Por eso, los cineastas y actores que conformaron la emigración europea de posguerra enfilaron sus pasos hacia la meca de esa industria, ya conocida como la madre de las grandes filmaciones: Hollywood; o en su defecto ese otro lugar que se abría paso en Latinoamérica: los Estudios Churubusco Azteca, en el explosivo México.
Pero, ¿qué habría pasado de haberse despertado una concienciación crítica hacia el cine desde que arribó al país en los años veinte; una conciencia capaz de señalarle a los auditorios no sólo los fundamentos del lenguaje fílmico, sino también los del lenguaje onírico? Como no soy ni adivino ni mago, no puedo contestar esa pregunta, pero de lo que sí estoy seguro es de que se hubiese producido el asentamiento de una mejor selección de proyecciones y de que, posiblemente, alguna noción de industria relacionada con el cine habría hecho aparición en nuestra geografía, tal como había sucedido en otros países latinoamericanos.

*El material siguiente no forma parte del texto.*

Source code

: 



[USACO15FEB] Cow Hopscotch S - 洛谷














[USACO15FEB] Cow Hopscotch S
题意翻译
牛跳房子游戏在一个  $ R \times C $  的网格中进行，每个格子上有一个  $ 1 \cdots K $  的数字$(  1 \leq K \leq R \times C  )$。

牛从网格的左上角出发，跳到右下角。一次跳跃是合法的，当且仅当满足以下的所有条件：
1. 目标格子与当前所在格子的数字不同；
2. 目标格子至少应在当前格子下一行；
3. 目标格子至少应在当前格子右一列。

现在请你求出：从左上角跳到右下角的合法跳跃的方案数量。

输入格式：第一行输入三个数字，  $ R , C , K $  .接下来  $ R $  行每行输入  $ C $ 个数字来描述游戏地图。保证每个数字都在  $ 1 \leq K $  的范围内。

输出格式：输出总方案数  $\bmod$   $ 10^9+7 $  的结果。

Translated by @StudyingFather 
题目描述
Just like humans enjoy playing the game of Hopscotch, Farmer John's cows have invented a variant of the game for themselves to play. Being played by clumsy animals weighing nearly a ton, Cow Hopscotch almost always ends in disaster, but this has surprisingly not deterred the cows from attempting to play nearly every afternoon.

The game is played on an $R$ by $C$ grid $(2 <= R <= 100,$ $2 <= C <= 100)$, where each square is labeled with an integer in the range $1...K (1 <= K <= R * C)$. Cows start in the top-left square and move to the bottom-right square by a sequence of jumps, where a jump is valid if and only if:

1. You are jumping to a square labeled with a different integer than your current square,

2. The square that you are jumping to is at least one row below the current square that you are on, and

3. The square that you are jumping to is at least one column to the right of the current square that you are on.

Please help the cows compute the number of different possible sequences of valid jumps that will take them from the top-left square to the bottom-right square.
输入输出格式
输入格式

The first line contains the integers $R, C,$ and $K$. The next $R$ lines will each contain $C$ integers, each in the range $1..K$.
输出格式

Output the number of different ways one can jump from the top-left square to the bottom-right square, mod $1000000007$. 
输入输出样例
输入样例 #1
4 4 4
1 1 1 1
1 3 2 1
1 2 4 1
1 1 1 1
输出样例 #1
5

Imagínense lo que hubiese pasado de Trujillo haber contado con alguna noción del porqué del cine, al igual que otros dictadores de esa época, que se rindieron a las veleidades de una cinematografía que, más allá de la entretención, servía como el cañón mayor de la ideología desplegada.
Stalin, Mussolini, Hitler y Franco, siguieron las directrices de Lenin, quien en 1919 nacionalizó la industria cinematográfica rusa y colocó como directora a su esposa, Nadezhda Krupskaya; y ese mismo año creó la primera escuela estatal cinematografía del mundo.

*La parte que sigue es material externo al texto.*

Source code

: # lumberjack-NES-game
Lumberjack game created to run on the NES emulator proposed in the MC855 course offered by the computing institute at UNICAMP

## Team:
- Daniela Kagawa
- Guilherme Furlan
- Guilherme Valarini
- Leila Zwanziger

Los dictadores, a partir de “El acorazado Potemkin”, de Eisenstein (1925), crearon sus cineastas favoritos y los encargaron de realizar producciones para exportar al mundo sus credos a través de filmes que glorificaban sus propuestas políticas e ideológicas.
Varios dictadores latinoamericanos, como Juan Vicente Gómez (1908-1935) en Venezuela, Getulio Vargas (1930-34 y 1947-45) en Brasil, y Juan Domingo Perón (1946-55) en Argentina, hicieron suya la propaganda cinematográfica, propiciando el crecimiento del cine en sus países.
Y aquello fue posible porque contaban con una conciencia crítica, algo que no tuvo Trujillo; aunque a nuestro dictador nadie le ganaba en la versificación laudatoria. De ahí, que mientras nos faltaba una estética cinematográfica, nos sobraba una poética cobera.
Los atisbos de una crónica cinematográfica nacional surgieron en los cincuenta con Carlos Curiel y Santiago Lamela Geler (aunque ya Miguel Peguero, ph, y Homero León Díaz, habían ejercido alguna práctica relacionada con esta actividad de manera esporádica e insertada durante la temporada de los grandes estrenos, a través de la agencia publicitaria y noticiosa que habían fundado en los años cuarenta), a los cuales será preciso reservarles un sitial de importancia en la historia, aún inédita, de la crítica cinematográfica dominicana.